(Plain-text document sources)
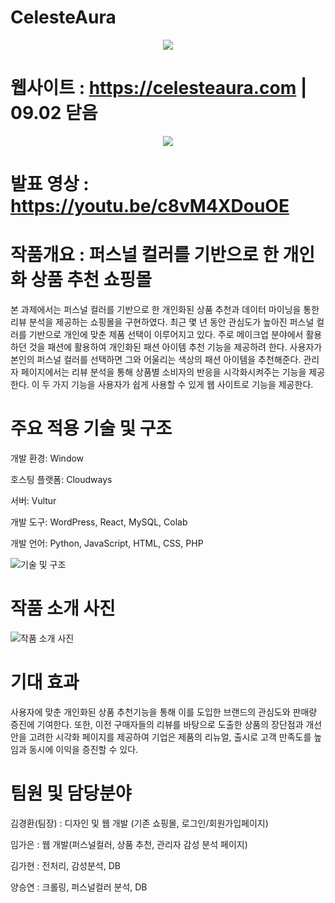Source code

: # CelesteAura

<p align="center"><img src="https://github.com/HIYOKA/CelesteAura/assets/59604439/04f1008c-508f-435d-81c2-bfe1dae9c5e0"></p>

# 웹사이트 : https://celesteaura.com | 09.02 닫음
<p align="center"><img src="https://github.com/HIYOKA/CelesteAura/assets/59604439/d0ae45d7-ac3e-49fe-a4be-c9531c506784"></p>

# 발표 영상 : https://youtu.be/c8vM4XDouOE

# 작품개요 : 퍼스널 컬러를 기반으로 한 개인화 상품 추천 쇼핑몰
본 과제에서는 퍼스널 컬러를 기반으로 한 개인화된 상품 추천과 데이터 마이닝을 통한 리뷰 분석을 제공하는 쇼핑몰을 구현하였다. 최근 몇 년 동안 관심도가 높아진 퍼스널 컬러를 기반으로 개인에 맞춘 제품 선택이 이루어지고 있다. 주로 메이크업 분야에서 활용하던 것을 패션에 활용하여 개인화된 패션 아이템 추천 기능을 제공하려 한다. 사용자가 본인의 퍼스널 컬러를 선택하면 그와 어울리는 색상의 패션 아이템을 추천해준다. 관리자 페이지에서는 리뷰 분석을 통해 상품별 소비자의 반응을 시각화시켜주는 기능을 제공한다. 이 두 가지 기능을 사용자가 쉽게 사용할 수 있게 웹 사이트로 기능을 제공한다.
# 주요 적용 기술 및 구조
개발 환경: Window

호스팅 플랫폼: Cloudways

서버: Vultur

개발 도구: WordPress, React, MySQL, Colab

개발 언어: Python, JavaScript, HTML, CSS, PHP

![기술 및 구조](https://github.com/HIYOKA/CelesteAura/assets/59604439/fe14d8ac-706b-486e-8f13-32b597560345)

# 작품 소개 사진
![작품 소개 사진](https://github.com/HIYOKA/CelesteAura/assets/59604439/95d00009-8db1-4bbe-a0cf-a8fdd170d98b)
# 기대 효과
사용자에 맞춘 개인화된 상품 추천기능을 통해 이를 도입한 브랜드의 관심도와 판매량 증진에 기여한다. 또한, 이전 구매자들의 리뷰를 바탕으로 도출한 상품의 장단점과 개선안을 고려한 시각화 페이지를 제공하여 기업은 제품의 리뉴얼, 출시로 고객 만족도를 높임과 동시에 이익을 증진할 수 있다.
# 팀원 및 담당분야
김경환(팀장) : 디자인 및 웹 개발 (기존 쇼핑몰, 로그인/회원가입페이지)

임가은 : 웹 개발(퍼스널컬러, 상품 추천, 관리자 감성 분석 페이지)

김가현 : 전처리, 감성분석, DB

양승연 : 크롤링, 퍼스널컬러 분석, DB
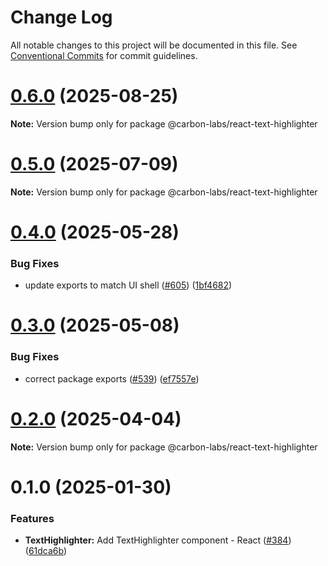 # Change Log

All notable changes to this project will be documented in this file.
See [Conventional Commits](https://conventionalcommits.org) for commit guidelines.

# [0.6.0](https://github.com/carbon-design-system/carbon-labs/compare/@carbon-labs/react-text-highlighter@0.5.0...@carbon-labs/react-text-highlighter@0.6.0) (2025-08-25)

**Note:** Version bump only for package @carbon-labs/react-text-highlighter





# [0.5.0](https://github.com/carbon-design-system/carbon-labs/compare/@carbon-labs/react-text-highlighter@0.4.0...@carbon-labs/react-text-highlighter@0.5.0) (2025-07-09)

**Note:** Version bump only for package @carbon-labs/react-text-highlighter





# [0.4.0](https://github.com/carbon-design-system/carbon-labs/compare/@carbon-labs/react-text-highlighter@0.3.0...@carbon-labs/react-text-highlighter@0.4.0) (2025-05-28)


### Bug Fixes

* update exports to match UI shell ([#605](https://github.com/carbon-design-system/carbon-labs/issues/605)) ([1bf4682](https://github.com/carbon-design-system/carbon-labs/commit/1bf46822620b44cc1ad9ce58913bf26e9c3a2ca1))





# [0.3.0](https://github.com/carbon-design-system/carbon-labs/compare/@carbon-labs/react-text-highlighter@0.2.0...@carbon-labs/react-text-highlighter@0.3.0) (2025-05-08)


### Bug Fixes

* correct package exports ([#539](https://github.com/carbon-design-system/carbon-labs/issues/539)) ([ef7557e](https://github.com/carbon-design-system/carbon-labs/commit/ef7557e10c1385a6bdc60d32361ce7ba2dad263c))





# [0.2.0](https://github.com/carbon-design-system/carbon-labs/compare/@carbon-labs/react-text-highlighter@0.1.0...@carbon-labs/react-text-highlighter@0.2.0) (2025-04-04)

**Note:** Version bump only for package @carbon-labs/react-text-highlighter





# 0.1.0 (2025-01-30)


### Features

* **TextHighlighter:** Add TextHighlighter component - React ([#384](https://github.com/carbon-design-system/carbon-labs/issues/384)) ([61dca6b](https://github.com/carbon-design-system/carbon-labs/commit/61dca6ba71aafcab4a101cb21fc898a630c4c333))
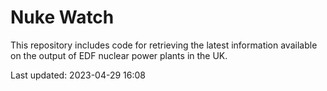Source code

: # Nuke Watch

This repository includes code for retrieving the latest information available on the output of EDF nuclear power plants in the UK.

Last updated: 2023-04-29 16:08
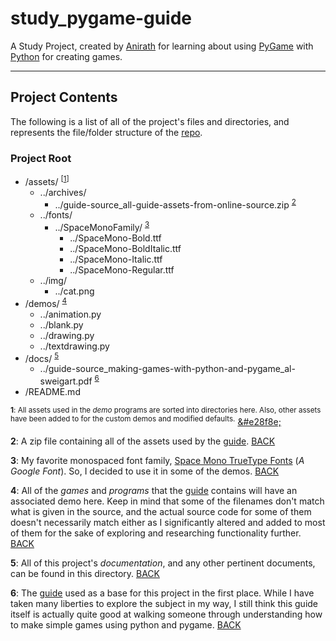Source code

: # study_pygame-guide
A Study Project, created by [Anirath][4] for learning about using [PyGame][1] with [Python][2] for creating games.

---

## Project Contents
The following is a list of all of the project's files and directories, and represents the file/folder structure of the [repo][3].

### Project Root
- /assets/ <sup id="a1">[[1](#f1)]</sup>
    + ../archives/
        * ../guide-source_all-guide-assets-from-online-source.zip <sup id="a2">[2](#f2)</sup>
    + ../fonts/
        * ../SpaceMonoFamily/ <sup id="a3">[3](#f3)</sup>
            - ../SpaceMono-Bold.ttf
            - ../SpaceMono-BoldItalic.ttf
            - ../SpaceMono-Italic.ttf
            - ../SpaceMono-Regular.ttf
    + ../img/
        * ../cat.png
- /demos/ <sup id="a4">[4](#f4)</sup>
    + ../animation.py
    + ../blank.py
    + ../drawing.py
    + ../textdrawing.py
- /docs/ <sup id="a5">[5](#f5)</sup>
    + ../guide-source_making-games-with-python-and-pygame_al-sweigart.pdf <sup id="a6">[6](#f6)</sup>
- /README.md

<sup><b id="f1">1</b>: All assets used in the _demo_ programs are sorted into directories here. Also, other assets have been added to for the custom demos and modified defaults.</sup> [&#e28f8e;](#a1)
</sup>

<b id="f2">2</b>: A zip file containing all of the assets used by the [guide][5]. [BACK](#a2)

<b id="f3">3</b>: My favorite monospaced font family, [Space Mono TrueType Fonts][6] (_A Google Font_). So, I decided to use it in some of the demos. [BACK](#a3)

<b id="f4">4</b>: All of the _games_ and _programs_ that the [guide][5] contains will have an associated demo here. Keep in mind that some of the filenames don't match what is given
in the source, and the actual source code for some of them doesn't necessarily match either as I significantly altered and added to most of them for the sake of exploring and
researching functionality further. [BACK](#a4)

<b id="f5">5</b>: All of this project's _documentation_, and any other pertinent documents, can be found in this directory. [BACK](#a5)

<b id="f6">6</b>: The [guide][5] used as a base for this project in the first place. While I have taken many liberties to explore the subject in my way, I still think this guide itself
is actually quite good at walking someone through understanding how to make simple games using python and pygame. [BACK](#a6)

[1]: https://pygame.org/
[2]: https://www.python.org/
[3]: https://github.com/anirath/mongoose-hunter
[4]: https://anirath.github.io/
[5]: https://github.com/anirath/study_pygame-guide/blob/master/docs/guide-source_making-games-with-python-and-pygame_al-sweigart.pdf
[6]: https://fonts.google.com/specimen/Space+Mono
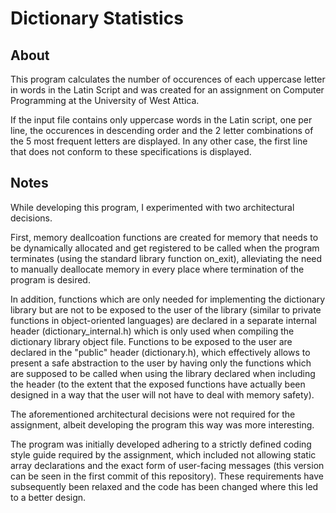 # Dictionary Statistics
## About
This program calculates the number of occurences of each uppercase letter in words in the Latin Script 
and was created for an assignment on Computer Programming at the University of West Attica.

If the input file contains only uppercase words in the Latin script, one per line, the occurences in 
descending order and the 2 letter combinations of the 5 most frequent letters are displayed. 
In any other case, the first line that does not conform to these specifications is displayed.

## Notes
While developing this program, I experimented with two architectural decisions.

First, memory deallcoation functions are created for memory that needs to be dynamically allocated 
and get registered to be called when the program terminates (using the standard library function on_exit),
alleviating the need to manually deallocate memory in every place where termination of the program is desired.

In addition, functions which are only needed for implementing the dictionary library but are not to be exposed 
to the user of the library (similar to private functions in object-oriented languages) are declared in a 
separate internal header (dictionary_internal.h) which is only used when compiling the dictionary library object 
file. Functions to be exposed to the user are declared in the "public" header (dictionary.h), which effectively 
allows to present a safe abstraction to the user by having only the functions which are supposed to be called when
using the library declared when including the header (to the extent that the exposed functions have actually been 
designed in a way that the user will not have to deal with memory safety).

The aforementioned architectural decisions were not required for the assignment, albeit developing the program this 
way was more interesting.

The program was initially developed adhering to a strictly defined coding style guide required by the assignment, which included
not allowing static array declarations and the exact form of user-facing messages (this version can be seen in the first
commit of this repository). These requirements have subsequently been relaxed and the code has been changed where this led
to a better design.
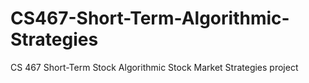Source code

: # CS467-Short-Term-Algorithmic-Strategies
CS 467 Short-Term Stock Algorithmic Stock Market Strategies project
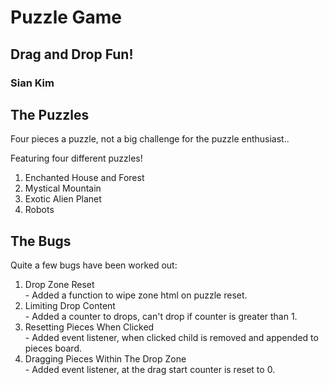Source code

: # Puzzle Game

## Drag and Drop Fun!

### Sian Kim

## The Puzzles

Four pieces a puzzle, not a big challenge for the puzzle enthusiast..

Featuring four different puzzles!

<ol>
    <li>Enchanted House and Forest</li>
    <li>Mystical Mountain</li>
    <li>Exotic Alien Planet</li>
    <li>Robots</li>
</ol>

## The Bugs

Quite a few bugs have been worked out:

<ol>
    <li>Drop Zone Reset<br>- Added a function to wipe zone html on puzzle reset.</li>
    <li>Limiting Drop Content<br>- Added a counter to drops, can't drop if counter is greater than 1.</li>
    <li>Resetting Pieces When Clicked<br>- Added event listener, when clicked child is removed and appended to pieces board.</li>
    <li>Dragging Pieces Within The Drop Zone<br>- Added event listener, at the drag start counter is reset to 0.</li>
</ol>




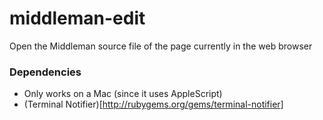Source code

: middleman-edit
==============

Open the Middleman source file of the page currently in the web browser


### Dependencies

* Only works on a Mac (since it uses AppleScript)
* (Terminal Notifier)[http://rubygems.org/gems/terminal-notifier]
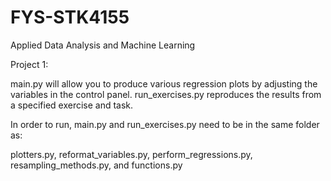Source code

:# FYS-STK4155
Applied Data Analysis and Machine Learning

Project 1: 

main.py will allow you to produce various regression plots by adjusting the variables in the control panel. 
run_exercises.py reproduces the results from a specified exercise and task. 

In order to run, main.py and run_exercises.py need to be in the same folder as:

plotters.py, 
reformat_variables.py, 
perform_regressions.py, 
resampling_methods.py, and
functions.py
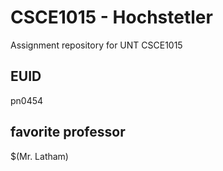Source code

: # CSCE1015 - Hochstetler
Assignment repository for UNT CSCE1015
## EUID
pn0454
## favorite professor
$(Mr. Latham)

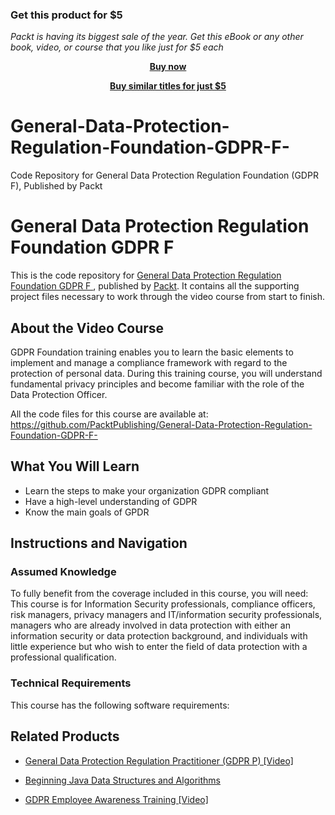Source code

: 
### Get this product for $5

<i>Packt is having its biggest sale of the year. Get this eBook or any other book, video, or course that you like just for $5 each</i>


<b><p align='center'>[Buy now](https://packt.link/9781838645625)</p></b>


<b><p align='center'>[Buy similar titles for just $5](https://subscription.packtpub.com/search)</p></b>


# General-Data-Protection-Regulation-Foundation-GDPR-F-
Code Repository for General Data Protection Regulation Foundation (GDPR F), Published by Packt
# General Data Protection Regulation Foundation GDPR F 
This is the code repository for [General Data Protection Regulation Foundation GDPR F ](https://www.packtpub.com/application-development/gdpr-employee-awareness-training-video?utm_source=github&utm_medium=repository&utm_campaign=9781838557393), published by [Packt](https://www.packtpub.com/?utm_source=github). It contains all the supporting project files necessary to work through the video course from start to finish.
## About the Video Course
GDPR Foundation training enables you to learn the basic elements to implement and manage a compliance framework with regard to the protection of personal data. During this training course, you will understand fundamental privacy principles and become familiar with the role of the Data Protection Officer.

All the code files for this course are available at: https://github.com/PacktPublishing/General-Data-Protection-Regulation-Foundation-GDPR-F-

<H2>What You Will Learn</H2>
<DIV class=book-info-will-learn-text>
<UL>
<LI>Learn the steps to make your organization GDPR compliant 
<LI>Have a high-level understanding of GDPR 
<LI>Know the main goals of GPDR </LI></UL></DIV>

## Instructions and Navigation
### Assumed Knowledge
To fully benefit from the coverage included in this course, you will need:<br/>
This course is for Information Security professionals, compliance officers, risk managers, privacy managers and IT/information security professionals, managers who are already involved in data protection with either an information security or data protection background, and individuals with little experience but who wish to enter the field of data protection with a professional qualification.
### Technical Requirements
This course has the following software requirements:<br/>
   

## Related Products
* [General Data Protection Regulation Practitioner (GDPR P) [Video]](https://www.packtpub.com/application-development/gdpr-employee-awareness-training-video?utm_source=github&utm_medium=repository&utm_campaign=9781838557393)

* [Beginning Java Data Structures and Algorithms](https://www.packtpub.com/application-development/gdpr-employee-awareness-training-video?utm_source=github&utm_medium=repository&utm_campaign=9781838557393)

* [GDPR Employee Awareness Training [Video]](https://www.packtpub.com/application-development/gdpr-employee-awareness-training-video?utm_source=github&utm_medium=repository&utm_campaign=9781838557393)

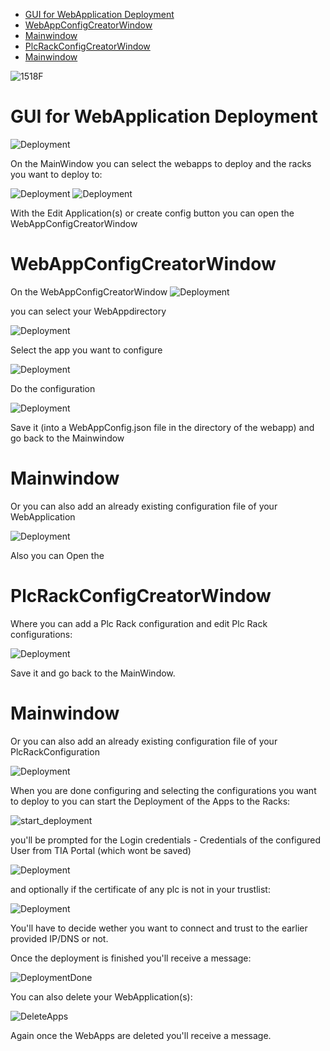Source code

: - [GUI for WebApplication Deployment](#gui-for-webapplication-deployment)
- [WebAppConfigCreatorWindow](#webappconfigcreatorwindow)
- [Mainwindow](#mainwindow)
- [PlcRackConfigCreatorWindow](#plcrackconfigcreatorwindow)
- [Mainwindow](#mainwindow-1)
  
![1518F](src/WebAppManager/screens/1518F.png)
# GUI for WebApplication Deployment 
![Deployment](src/WebAppManager/screens/Gif.gif)

On the MainWindow you can select the webapps to deploy and the racks you want to deploy to:

![Deployment](src/WebAppManager/screens/01_Menu.png)
![Deployment](src/WebAppManager/screens/12_select_apps_and_racks.png)

With the Edit Application(s) or create config button you can open the WebAppConfigCreatorWindow

# WebAppConfigCreatorWindow
On the WebAppConfigCreatorWindow 
![Deployment](src/WebAppManager/screens/02_configcreatorwindow.png)

you can select your WebAppdirectory

![Deployment](src/WebAppManager/screens/03_choose_directory.png)

Select the app you want to configure

![Deployment](src/WebAppManager/screens/04_select_app.png)

Do the configuration

![Deployment](src/WebAppManager/screens/05_configure_app.png)

Save it (into a WebAppConfig.json file in the directory of the webapp) and go back to the Mainwindow
# Mainwindow

Or you can also add an already existing configuration file of your WebApplication

![Deployment](src/WebAppManager/screens/docu_addExistingConfigFile.png)

Also you can Open the

# PlcRackConfigCreatorWindow
Where you can add a Plc Rack configuration and edit Plc Rack configurations:

![Deployment](src/WebAppManager/screens/10_select_rack.png)

Save it and go back to the MainWindow.

# Mainwindow
Or you can also add an already existing configuration file of your PlcRackConfiguration

![Deployment](src/WebAppManager/screens/docu_addExistingRackConfigFile.png)

When you are done configuring and selecting the configurations you want to deploy to you can start the Deployment of the Apps to the Racks:

![start_deployment](src/WebAppManager/screens/docu_startDeployment.png)

you'll be prompted for the Login credentials - Credentials of the configured User from TIA Portal (which wont be saved)

![Deployment](src/WebAppManager/screens/14_login.png)

and optionally if the certificate of any plc is not in your trustlist:

![Deployment](src/WebAppManager/screens/docu_ca_not_trusted.png)

You'll have to decide wether you want to connect and trust to the earlier provided IP/DNS or not.

Once the deployment is finished you'll receive a message:

![DeploymentDone](src/WebAppManager/screens/docu_deploymentDone.png)

You can also delete your WebApplication(s):

![DeleteApps](src/WebAppManager/screens/docu_deleteApp.png)

Again once the WebApps are deleted you'll receive a message.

PROBLEM TO WORK ON - All that is wanted is the lines above between the one containing "resampling_methods.py, and" and the one containing "<LI>Have a high-level understanding of GDPR", inclusive, restated word for word, with pictures omitted.

ANSWER SPACE -
resampling_methods.py, and
functions.py
Source code

: # CSCE1015 - Hochstetler
Assignment repository for UNT CSCE1015
## EUID
pn0454
## favorite professor
$(Mr. Latham)

Source code

: 
### Get this product for $5

<i>Packt is having its biggest sale of the year. Get this eBook or any other book, video, or course that you like just for $5 each</i>


<b><p align='center'>[Buy now](https://packt.link/9781838645625)</p></b>


<b><p align='center'>[Buy similar titles for just $5](https://subscription.packtpub.com/search)</p></b>


# General-Data-Protection-Regulation-Foundation-GDPR-F-
Code Repository for General Data Protection Regulation Foundation (GDPR F), Published by Packt
# General Data Protection Regulation Foundation GDPR F 
This is the code repository for [General Data Protection Regulation Foundation GDPR F ](https://www.packtpub.com/application-development/gdpr-employee-awareness-training-video?utm_source=github&utm_medium=repository&utm_campaign=9781838557393), published by [Packt](https://www.packtpub.com/?utm_source=github). It contains all the supporting project files necessary to work through the video course from start to finish.
## About the Video Course
GDPR Foundation training enables you to learn the basic elements to implement and manage a compliance framework with regard to the protection of personal data. During this training course, you will understand fundamental privacy principles and become familiar with the role of the Data Protection Officer.

All the code files for this course are available at: https://github.com/PacktPublishing/General-Data-Protection-Regulation-Foundation-GDPR-F-

<H2>What You Will Learn</H2>
<DIV class=book-info-will-learn-text>
<UL>
<LI>Learn the steps to make your organization GDPR compliant 
<LI>Have a high-level understanding of GDPR 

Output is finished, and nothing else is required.